Preferiria não escrever esta crônica


Há aqueles “memes” nas redes sociais que dizem “hoje estou me sentindo meio Capitu, com olhos de ressaca” ou “hoje estou me sentindo meio Brás Cubas, mais morto do que vivo”. Não vi até agora nenhum “meme” com a frase “hoje estou me sentindo meio Bartleby, prefiro não fazer”, caso contrário eu compartilharia. Essa frase, nas suas variantes em diferentes traduções, faz parte de uma novela de Herman Melville, Bartleby, o escriturário (ou o escrevente, ou o escrivão, também dependendo da tradução). No enredo, um jovem é admitido em um escritório de advocacia, com a função de copiar e revisar as cópias de documentos (século XIX, não havia xerox, é óbvio). Lá pelas tantas, quando o chefe lhe ordena algo, ele diz que preferiria não fazer, e não faz. Sua inércia causa indignação dos colegas e também do chefe que, no entanto, também sente pena do rapaz, visto que não consegue demiti-lo. Mais adiante se recusa a ir embora do escritório, chegando a morar no lugar. Por causa disso, muitas confusões vão acontecendo.

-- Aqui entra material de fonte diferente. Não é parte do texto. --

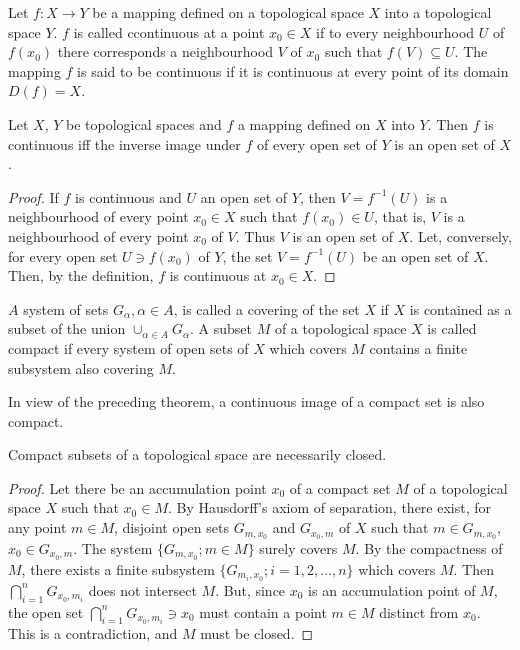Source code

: 
\begin{definitionu} Let $f: X \to Y$ be a mapping defined on a topological space $X$ into a topological space $Y$. $f$ is called ccontinuous at a point $x_0 \in X$ if to every neighbourhood $U$ of $f(x_0)$ there corresponds a neighbourhood $V$ of $x_0$ such that $f(V) \subseteq U$. The mapping $f$ is said to be continuous if it is continuous at every point of its domain $D(f) = X$. 
\end{definitionu}

\begin{theoremu} Let $X$, $Y$ be topological spaces and $f$ a mapping defined on $X$ into $Y$. Then $f$ is continuous iff the inverse image under $f$ of every open set of $Y$ is an open set of $X$. 
\end{theoremu}

\begin{proof}
 If $f$ is continuous and $U$ an open set of $Y$, then $V = f^{-1}(U)$ is a neighbourhood of every point $x_0 \in X$ such that $f(x_0) \in U$, that is, $V$ is a neighbourhood of every point $x_0$ of $V$. Thus $V$ is an open set of $X$. Let, conversely, for every open set $U \ni f(x_0)$ of $Y$, the set $V = f^{-1}(U)$ be an open set of $X$. Then, by the definition, $f$ is continuous at $x_0 \in X$. 
\end{proof}


\begin{definitionu} $A$ system of sets $G_{\alpha}, \alpha \in A$, is called a covering of the set $X$ if $X$ is contained as a subset of the union $\cup_{\alpha \in A} G_{\alpha}$. A subset $M$ of a topological space $X$ is called compact if every system of open sets of $X$ which covers $M$ contains a finite subsystem also covering $M$. 
\end{definitionu}

In view of the preceding theorem, a continuous image of a compact set is also compact. 

\begin{proposition}\label{prop:0.2.Proposition.1} Compact subsets of a topological space are necessarily closed. 
\end{proposition}

\begin{proof}
 Let there be an accumulation point $x_0$ of a compact set $M$ of a topological space $X$ such that $x_0 \in M$. By Hausdorff's axiom of separation, there exist, for any point $m \in M$, disjoint open sets $G_{m,x_0}$ and $G_{x_0,m}$ of $X$ such that $m \in G_{m,x_0}$, $x_0 \in G_{x_0,m}$. The system $\{G_{m,x_0}; m \in M\}$ surely covers $M$. By the compactness of $M$, there exists a finite subsystem $\{G_{m_i,x_0}; i = 1,2,\ldots,n\}$ which covers $M$. Then $\bigcap\limits_{i=1}^{n} G_{x_0,m_i}$ does not intersect $M$. But, since $x_0$ is an accumulation point of $M$, the open set $\bigcap\limits_{i=1}^{n} G_{x_0,m_i} \ni x_0$ must contain a point $m \in M$ distinct from $x_0$. This is a contradiction, and $M$ must be closed. 
\end{proof}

A frase de Bartleby (que Gilles Deleuze chama em um ensaio de “fórmula”) denota em princípio certa passividade do personagem. Num mundo em que agir é a regra, não fazer nada é ser um perdedor. Entretanto, escolher não fazer nada não deixa de ser uma forma de ação, até porque resulta na reação de outras pessoas. Se escolhermos não opinar sobre um assunto, outros reagem, muitas vezes de forma raivosa, afinal desejam que se diga algo, caso contrário demonstra que a pessoa concorda com o que está sendo contestado. Preferir não comentar sobre as decisões dos governantes e dos políticos, por exemplo.
Quanto à literatura, principalmente quanto a escrever literatura, muitas vezes preferir não escrever também é uma forma de fazê-lo. Posso preferir apenas ler, pensar, idealizar e deixar a escrita de lado. Isso também é escrever. Giorgio Agamben escreve em um ensaio que preferir não escrever é na verdade a potência de escrever. “O escriba que não escreve (do qual Bartleby é a última, extremada figura) é a potência perfeita, que só um nada separa agora do ato de criação.” Podemos escrever, mas não o fazemos. Preferimos o nada: “Como escriba que cessou de escrever, ele é a figura extrema do nada de onde procede toda a criação e, ao mesmo tempo, a mais implacável reivindicação deste nada como pura, absoluta potência.” Ou seja, é do nada que surge a obra. Sem o nada não há criação. Mas há que se ter a potência, juntamente com a vontade e a necessidade de escrever.
Enrique Vila-Matas escreveu um romance dialogando com a novela de Melville. Chama-se Bartleby e Companhia, em que o narrador faz um diário sobre os escritores que, por um motivo ou outro, preferiram não mais escrever. Preferiram ou, por circunstâncias diversas, não puderam mais escrever. Ou o escritor se recusa ou a obra recusa o escritor. A última alternativa é o que mais acontece. A obra prefere não existir. O escritor prefere não insistir.         
Há também o componente da rebeldia. Bartleby decide não cumprir ordens. De certa forma, quando preferimos não fazer algo, estamos reagindo, não estamos sendo passivos, estamos desobedecendo, demonstrando uma insatisfação, também estamos fazendo aquilo que não querem que façamos, estamos seguindo um caminho diferente do que querem que sigamos. Não fazer nada é também fazer algo. Preferir não opinar é melhor do que opinar sem ter a potência para tal. É o que mais se vê por aí.   

Esta é uma crônica, portanto, que preferiria não estar escrevendo. Sinto-me mais feliz com a possibilidade de escrever algo e não o fazer. A felicidade, porém, não é meu norte, caso contrário não escreveria, não opinaria, não daria a cara para bater vez em quando. Preferiria não ser tachado, não ser julgado, não ser bloqueado nas redes sociais, não ser criticado, não ser ridicularizado, não ser mal interpretado, não perder amigos, não desagradar, preferiria não ser eu. No entanto, escrevo. Prefiro não me abster de escrever. E de publicar, por conseguinte. E de incomodar.